Ahora bien, el problema viene cuando ese peligro no es real y es una percepción nuestra, construida a través de experiencias, creencias irracionales… ya que nuestro cuerpo activa a nivel fisiológico la misma respuesta como si ese peligro fuera real, y al no tener estímulos a los que reaccionar, esa activación se convierte en hiperventilación, temblores, nerviosismo… pudiendo derivar en ansiedad o en un ataque de pánico.

Por todo esto es importante reconocer e identificar los pensamientos, ya que son los que inician el proceso de respuesta ante un posible peligro; es decir, si somos conscientes de estos pensamientos y los cuestionamos, podemos llegar a prevenir el malestar que pueden llegar a ocasionar después.
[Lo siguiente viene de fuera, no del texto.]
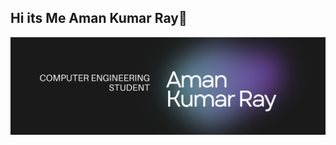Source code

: ## Hi its Me Aman Kumar Ray👋
![image alt](https://github.com/amann45/amann45/blob/ca25d4bb02d514a2b0168c31f4d4ad27bdb2a85d/my.png)
<!--
**amann45/amann45** is a ✨ _special_ ✨ repository because its `README.md` (this file) appears on your GitHub profile.

Here are some ideas to get you started:

- 🔭 I’m currently working on ...
- 🌱 I’m currently learning ...
- 👯 I’m looking to collaborate on ...
- 🤔 I’m looking for help with ...
- 💬 Ask me about ...
- 📫 How to reach me: ...
- 😄 Pronouns: ...
- ⚡ Fun fact: ...
-->

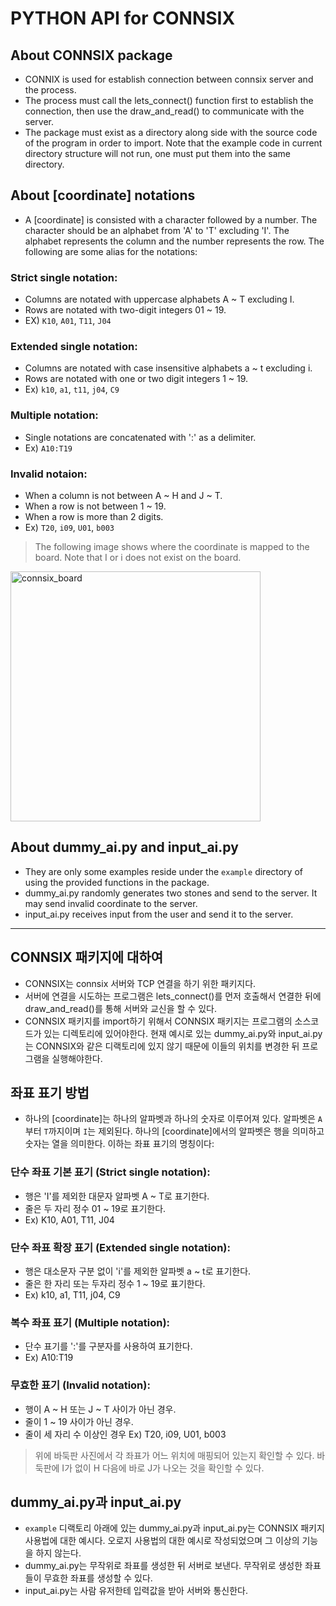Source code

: # PYTHON API for CONNSIX

## About CONNSIX package
* CONNIX is used for establish connection between connsix server and the process. 
* The process must call the lets_connect() function first to establish the connection, then use the draw_and_read() to communicate with the server. 
* The package must exist as a directory along side with the source code of the program in order to import. Note that the example code in current directory structure will not run, one must put them into the same directory.


## About [coordinate] notations
* A [coordinate] is consisted with a character followed by a number. The character should be an alphabet from 'A' to 'T' excluding 'I'. The alphabet represents the column and the number represents the row. The following are some alias for the notations:

### Strict single notation:
* Columns are notated with uppercase alphabets A ~ T excluding I. 
* Rows are notated with two-digit integers 01 ~ 19. 
* EX) `K10`, `A01`, `T11`, `J04`
### Extended single notation:
* Columns are notated with case insensitive alphabets a ~ t excluding i.
* Rows are notated with one or two digit integers 1 ~ 19.
* Ex) `k10`, `a1`, `t11`, `j04`, `C9`
### Multiple notation:
* Single notations are concatenated with ':' as a delimiter.
* Ex) `A10:T19`
### Invalid notaion: 
* When a column is not between A ~ H and J ~ T.
* When a row is not between 1 ~ 19.
* When a row is more than 2 digits.
* Ex) `T20`, `i09`, `U01`, `b003`
	


> The following image shows where the coordinate is mapped to the board. Note that I or i does not exist on the board.
<img width="400" alt="connsix_board" src="https://user-images.githubusercontent.com/36878832/136660098-0283f97a-a7ca-466e-bcb2-dd87aa4bdb24.png">


## About dummy_ai.py and input_ai.py
* They are only some examples reside under the `example` directory of using the provided functions in the package.
* dummy_ai.py randomly generates two stones and send to the server. It may send invalid coordinate to the server.
* input_ai.py receives input from the user and send it to the server. 


---

## CONNSIX 패키지에 대하여
* CONNSIX는 connsix 서버와 TCP 연결을 하기 위한 패키지다. 
* 서버에 연결을 시도하는 프로그램은 lets_connect()를 먼저 호출해서 연결한 뒤에 draw_and_read()를 통해 서버와 교신을 할 수 있다. 
* CONNSIX 패키지를 import하기 위해서 CONNSIX 패키지는 프로그램의 소스코드가 있는 디렉토리에 있어야한다. 현재 예시로 있는 dummy_ai.py와 input_ai.py는 CONNSIX와 같은 디랙토리에 있지 않기 때문에 이들의 위치를 변경한 뒤 프로그램을 실행해야한다. 

## 좌표 표기 방법
* 하나의 [coordinate]는 하나의 알파벳과 하나의 숫자로 이루어져 있다. 알파벳은 `A`부터 `T`까지이며 `I`는 제외된다. 하나의 [coordinate]에서의 알파벳은 행을 의미하고 숫자는 열을 의미한다. 이하는 좌표 표기의 명칭이다:
### 단수 좌표 기본 표기 (Strict single notation):
* 행은 'I'를 제외한 대문자 알파벳 A ~ T로 표기한다.
* 줄은 두 자리 정수 01 ~ 19로 표기한다.
* Ex) K10, A01, T11, J04
### 단수 좌표 확장 표기 (Extended single notation):
* 행은 대소문자 구분 없이 'i'를 제외한 알파벳 a ~ t로 표기한다.
* 줄은 한 자리 또는 두자리 정수 1 ~ 19로 표기한다.
* Ex) k10, a1, T11, j04, C9
### 복수 좌표 표기 (Multiple notation):
* 단수 표기를 ':'를 구분자를 사용하여 표기한다.
* Ex) A10:T19
### 무효한 표기 (Invalid notation):
* 행이 A ~ H 또는 J ~ T 사이가 아닌 경우.
* 줄이 1 ~ 19 사이가 아닌 경우.
* 줄이 세 자리 수 이상인 경우 Ex) T20, i09, U01, b003
> 위에 바둑판 사진에서 각 좌표가 어느 위치에 매핑되어 있는지 확인할 수 있다. 바둑판에 I가 없이 H 다음에 바로 J가 나오는 것을 확인할 수 있다. 

## dummy_ai.py과 input_ai.py
* `example` 디랙토리 아래에 있는 dummy_ai.py과 input_ai.py는 CONNSIX 패키지 사용법에 대한 예시다. 오로지 사용법의 대한 예시로 작성되었으며 그 이상의 기능을 하지 않는다.
* dummy_ai.py는 무작위로 좌표를 생성한 뒤 서버로 보낸다. 무작위로 생성한 좌표들이 무효한 좌표를 생성할 수 있다.
* input_ai.py는 사람 유저한테 입력값을 받아 서버와 통신한다.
¿Realmente volar significa estar en peligro? Cuando nos paramos a atender a los pensamientos y los cuestionamos, nos damos cuenta de que el peligro no es del todo real, puesto que sabemos que el avión es uno de los medios de transportes más seguros de nuestra sociedad hoy en día. Pero sólo con cuestionar el pensamiento, no desaparece el malestar, ya que habría que explorar más allá, puesto que estas creencias sobre estar en peligro normalmente tienen su origen en nuestra historia tal y como mencionamos en el artículo La importancia de nuestra historia en el miedo a volar”.

También habría que mencionar lo que ocurre cuando este pensamiento se convierte en algo repetitivo que nos acompaña sin cesar. La respuesta aprendida que normalmente usamos es “deja de pensar así”, lo que nos hace luchar contra el pensamiento. Sin embargo, este mecanismo no ayuda, todo lo contrario; hace mucho más presente la creencia. Por todo ello, la mejor opción es aprender estrategias que nos permitan tolerar la sensación desagradable que nos produce. Es decir, no luchar contra nuestros pensamientos, sino aprender a convivir con ellos sabiendo que no tienen por qué determinar nuestro comportamiento.
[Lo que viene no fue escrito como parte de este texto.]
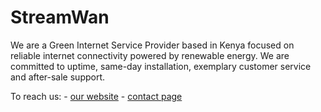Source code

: # StreamWan

We are a Green Internet Service Provider based in Kenya focused on reliable internet connectivity powered by renewable energy. We are committed to uptime, same-day installation, exemplary customer service and after-sale support.


To reach us:
            - [our website](https://streamwan.vercel.app)
            - [contact page](https://streamwan.vercel.app/contact-us)

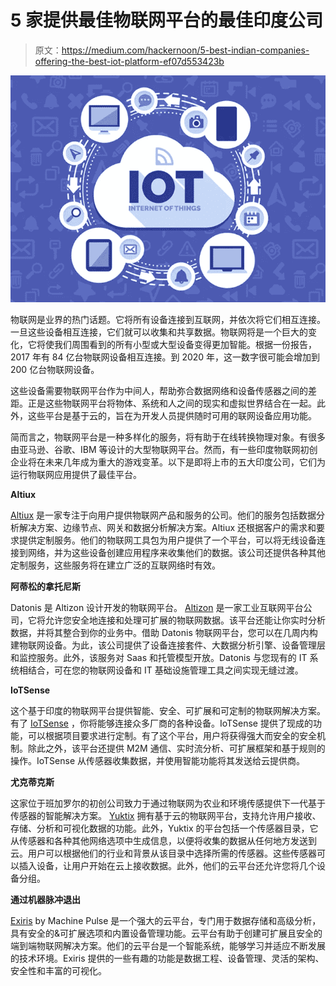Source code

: # 5 家提供最佳物联网平台的最佳印度公司

> 原文：<https://medium.com/hackernoon/5-best-indian-companies-offering-the-best-iot-platform-ef07d553423b>

![](img/557a7dbeca3597e311a183c869631557.png)

物联网是业界的热门话题。它将所有设备连接到互联网，并依次将它们相互连接。一旦这些设备相互连接，它们就可以收集和共享数据。物联网将是一个巨大的变化，它将使我们周围看到的所有小型或大型设备变得更加智能。根据一份报告，2017 年有 84 亿台物联网设备相互连接。到 2020 年，这一数字很可能会增加到 200 亿台物联网设备。

这些设备需要物联网平台作为中间人，帮助弥合数据网络和设备传感器之间的差距。正是这些物联网平台将物体、系统和人之间的现实和虚拟世界结合在一起。此外，这些平台是基于云的，旨在为开发人员提供随时可用的联网设备应用功能。

简而言之，物联网平台是一种多样化的服务，将有助于在线转换物理对象。有很多由亚马逊、谷歌、IBM 等设计的大型物联网平台。然而，有一些印度物联网初创企业将在未来几年成为重大的游戏变革。以下是即将上市的五大印度公司，它们为运行物联网应用提供了最佳平台。

**Altiux**

[Altiux](http://www.altiux.com/index.html) 是一家专注于向用户提供物联网产品和服务的公司。他们的服务包括数据分析解决方案、边缘节点、网关和数据分析解决方案。Altiux 还根据客户的需求和要求提供定制服务。他们的物联网工具包为用户提供了一个平台，可以将无线设备连接到网络，并为这些设备创建应用程序来收集他们的数据。该公司还提供各种其他定制服务，这些服务将在建立广泛的互联网络时有效。

**阿蒂松的拿托尼斯**

Datonis 是 Altizon 设计开发的物联网平台。 [Altizon](https://altizon.com/) 是一家工业互联网平台公司，它将允许您安全地连接和处理可扩展的物联网数据。该平台还能让你实时分析数据，并将其整合到你的业务中。借助 Datonis 物联网平台，您可以在几周内构建物联网设备。为此，该公司提供了设备连接套件、大数据分析引擎、设备管理层和监控服务。此外，该服务对 Saas 和托管模型开放。Datonis 与您现有的 IT 系统相结合，可在您的物联网设备和 IT 基础设施管理工具之间实现无缝过渡。

**IoTSense**

这个基于印度的物联网平台提供智能、安全、可扩展和可定制的物联网解决方案。有了 [IoTSense](http://www.iotsense.io/) ，你将能够连接众多厂商的各种设备。IoTSense 提供了现成的功能，可以根据项目要求进行定制。有了这个平台，用户将获得强大而安全的安全机制。除此之外，该平台还提供 M2M 通信、实时流分析、可扩展框架和基于规则的操作。IoTSense 从传感器收集数据，并使用智能功能将其发送给云提供商。

**尤克蒂克斯**

这家位于班加罗尔的初创公司致力于通过物联网为农业和环境传感提供下一代基于传感器的智能解决方案。 [Yuktix](http://www.yuktix.com/) 拥有基于云的物联网平台，支持允许用户接收、存储、分析和可视化数据的功能。此外，Yuktix 的平台包括一个传感器目录，它从传感器和各种其他网络选项中生成信息，以便将收集的数据从任何地方发送到云。用户可以根据他们的行业和背景从该目录中选择所需的传感器。这些传感器可以插入设备，让用户开始在云上接收数据。此外，他们的云平台还允许您将几个设备分组。

**通过机器脉冲退出**

[Exiris](https://www.machinepulse.com/cloud-erixis.php) by Machine Pulse 是一个强大的云平台，专门用于数据存储和高级分析，具有安全的&可扩展选项和内置设备管理功能。云平台有助于创建可扩展且安全的端到端物联网解决方案。他们的云平台是一个智能系统，能够学习并适应不断发展的技术环境。Exiris 提供的一些有趣的功能是数据工程、设备管理、灵活的架构、安全性和丰富的可视化。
Para concluir, nos gustaría transmitir distintas claves para una buena gestión de los pensamientos a la hora de volar para que no nos limiten antes del viaje ni durante el trayecto:

  • Identificar los pensamientos que nos generan sensaciones desagradables
  • Observar de dónde vienen estos pensamientos. ¿Son creencias aprendidas? ¿Vienen de alguna experiencia en concreto? ¿Tal vez de una necesidad de control?
  • Cuestionar estos pensamientos ¿Este pensamiento es real? ¿Cuánta probabilidad hay de que este peligro ocurra?
  • Atender a nuestro cuerpo y localizar en qué parte aparecen los primeros síntomas, así podemos conocer en profundidad cómo responde nuestro cuerpo a la hora de percibir una posible amenaza o peligro.
  • Tratar de aceptar que durante el vuelo hay distintos factores que no están bajo nuestro control, sino que dependen de otras personas.
  • Crear un diálogo interno que nos acompañe durante el vuelo, en forma de frases o autoinstrucciones que nos generen seguridad, como por ejemplo “confío en los profesionales que están a cargo” “puedo tolerar las sensaciones que aparezcan, tengo recursos”

Atiende a tus pensamientos, acompáñate con coherencia y permítete sentir tus emociones durante el vuelo.